Economists surveyed by Dow Jones had expected orders in Europe's biggest economy to be unchanged from February. Domestic orders fell 3.5 percent and by 4.3 percent from abroad, the economy ministry said.

In February, orders had climbed a revised 1.9 percent from January, compared with the previously reported 2.4-percent rise. In January they soared 3.1 percent month-on-month.

The figures were adjusted for inflation and seasonal and calendar effects. The ministry said that there was a significantly under-average number of large orders in March, something which might have skewed the data.

On a less volatile two-monthly comparison, orders were a seasonally adjusted 1.4 percent higher in February and March compared to December and January, the government said.

For the first quarter as a whole, orders were 2.3 percent higher than in the first three months of 2010.

"Despite the recent fall, the recovery trend is continuing," the ministry said, calling the drop in March part of a "normalisation" in Europe's powerhouse after the record recession of 2009 and the strong rebound last year.

Output plunged a record 4.7 percent in 2009 but rose 3.6 percent in 2010.

Dirk Schumacher, senior European economist at bank Goldman Sachs, also cautioned against writing off the German economy just yet.

"This is a volatile series and large monthly changes may occur.
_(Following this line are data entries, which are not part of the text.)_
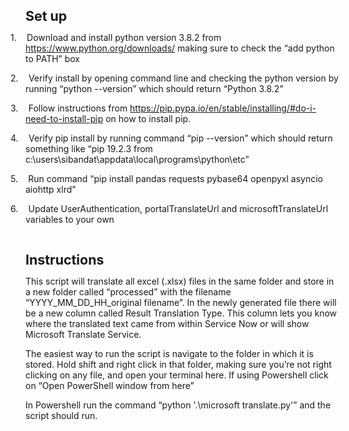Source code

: <html>

<body lang=EN-GB link=blue vlink="#954F72" style='word-wrap:break-word'>

<div class=WordSection1>

<p class=MsoNormal><b><span style='font-size:16.0pt;line-height:107%'>Set up</span></b></p>

<p class=MsoListParagraphCxSpMiddle style='text-indent:-18.0pt'>1.<span
style='font:7.0pt "Times New Roman"'>&nbsp;&nbsp;&nbsp;&nbsp;&nbsp;&nbsp; </span>Download
and install python version 3.8.2 from <a
href="https://www.python.org/downloads/">https://www.python.org/downloads/</a> making
sure to check the “add python to PATH” box </p>

<p class=MsoListParagraphCxSpMiddle style='text-indent:-18.0pt'>2.<span
style='font:7.0pt "Times New Roman"'>&nbsp;&nbsp;&nbsp;&nbsp;&nbsp;&nbsp; </span>Verify
install by opening command line and checking the python version by running “python
--version” which should return “Python 3.8.2”</p>

<p class=MsoListParagraphCxSpMiddle style='text-indent:-18.0pt'>3.<span
style='font:7.0pt "Times New Roman"'>&nbsp;&nbsp;&nbsp;&nbsp;&nbsp;&nbsp; </span>Follow
instructions from <a
href="https://pip.pypa.io/en/stable/installing/#do-i-need-to-install-pip">https://pip.pypa.io/en/stable/installing/#do-i-need-to-install-pip</a>
on how to install pip. </p>

<p class=MsoListParagraphCxSpMiddle style='text-indent:-18.0pt'>4.<span
style='font:7.0pt "Times New Roman"'>&nbsp;&nbsp;&nbsp;&nbsp;&nbsp;&nbsp; </span>Verify
pip install by running command “pip --version” which should return something
like “pip 19.2.3 from c:\users\sibandat\appdata\local\programs\python\etc”</p>

<p class=MsoListParagraphCxSpMiddle style='text-indent:-18.0pt'>5.<span
style='font:7.0pt "Times New Roman"'>&nbsp;&nbsp;&nbsp;&nbsp;&nbsp;&nbsp; </span>Run
command “pip install pandas requests pybase64 openpyxl asyncio aiohttp xlrd”</p>

<p class=MsoListParagraphCxSpLast style='text-indent:-18.0pt'>6.<span
style='font:7.0pt "Times New Roman"'>&nbsp;&nbsp;&nbsp;&nbsp;&nbsp;&nbsp; </span>Update
UserAuthentication, portalTranslateUrl and microsoftTranslateUrl variables to
your own</p>

<p class=MsoNormal>&nbsp;</p>

<p class=MsoNormal><b><span style='font-size:16.0pt;line-height:107%'>Instructions</span></b></p>

<p class=MsoNormal>This script will translate all excel (.xlsx) files in the
same folder and store in a new folder called “processed” with the filename
“YYYY_MM_DD_HH_original filename”. In the newly generated file there will be a
new column called Result Translation Type. This column lets you know where the
translated text came from within Service Now or will show Microsoft Translate
Service.</p>

<p class=MsoNormal>The easiest way to run the script is navigate to the folder
in which it is stored. Hold shift and right click in that folder, making sure
you’re not right clicking on any file, and open your terminal here. If using
Powershell click on “Open PowerShell window from here”</p>

<p class=MsoNoSpacing>In Powershell run the command “python '.\microsoft
translate.py'” and the script should run.</p>

</div>

</body>

</html>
We would need at least two months of declines before being able to asses whether any material change has occurred," Schumacher said.

He added that business sentiment remained strong, with the latest reading of the closely watched Ifo survey suggesting industrial orders resumed their upwards trend in April.

Andreas Rees, chief Germany economist at Unicredit, said that the drop in March was the steepest decline since January but that orders data are often volatile during an upswing.

"Although even our below-consensus forecast turned out to be too optimistic, we think that there is no reason to worry or even to panic," Rees said in a research note.

"This is not the end of the upswing but only a short -- but admittedly brutal -- interruption... The latest new orders figure does not mark a turnaround in the business cycle."

He added that he expected a slowdown to set in only at the end of the year, as indicated by the Ifo survey.

Other recent data have been more positive.

Orders for the important German machine tools sector surged 32 percent in the first quarter compared to the first three months of 2010, sector federation VDMA said on Tuesday, predicting it would create 20,000 jobs this year.

German retail sales however showed the biggest monthly drop in March since January 2009, data revealed on Friday, but economists again warned that the numbers were volatile.